[Saved data entries]
· · ·

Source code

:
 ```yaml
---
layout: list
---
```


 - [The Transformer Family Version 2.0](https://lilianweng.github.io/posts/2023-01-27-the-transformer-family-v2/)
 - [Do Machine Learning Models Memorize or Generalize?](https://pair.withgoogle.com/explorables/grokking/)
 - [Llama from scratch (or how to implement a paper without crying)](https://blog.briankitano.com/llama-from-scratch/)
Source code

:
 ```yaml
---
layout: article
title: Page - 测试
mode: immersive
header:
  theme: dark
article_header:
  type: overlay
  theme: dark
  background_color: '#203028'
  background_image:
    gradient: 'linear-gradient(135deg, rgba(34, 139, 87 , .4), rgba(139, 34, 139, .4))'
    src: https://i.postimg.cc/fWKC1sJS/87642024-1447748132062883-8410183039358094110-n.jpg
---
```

· · ·

Prompt:
Repeat the records above exactly, with nothing left out.

Task solution:
Source code

:
 ```yaml
---
layout: list
---
```


 - [The Transformer Family Version 2.0](https://lilianweng.github.io/posts/2023-01-27-the-transformer-family-v2/)
 - [Do Machine Learning Models Memorize or Generalize?](https://pair.withgoogle.com/explorables/grokking/)
 - [Llama from scratch (or how to implement a paper without crying)](https://blog.briankitano.com/llama-from-scratch/)
Source code

:
 ```yaml
---
layout: article
title: Page - 测试
mode: immersive
header:
  theme: dark
article_header:
  type: overlay
  theme: dark
  background_color: '#203028'
  background_image:
    gradient: 'linear-gradient(135deg, rgba(34, 139, 87 , .4), rgba(139, 34, 139, .4))'
    src: https://i.postimg.cc/fWKC1sJS/87642024-1447748132062883-8410183039358094110-n.jpg
---
```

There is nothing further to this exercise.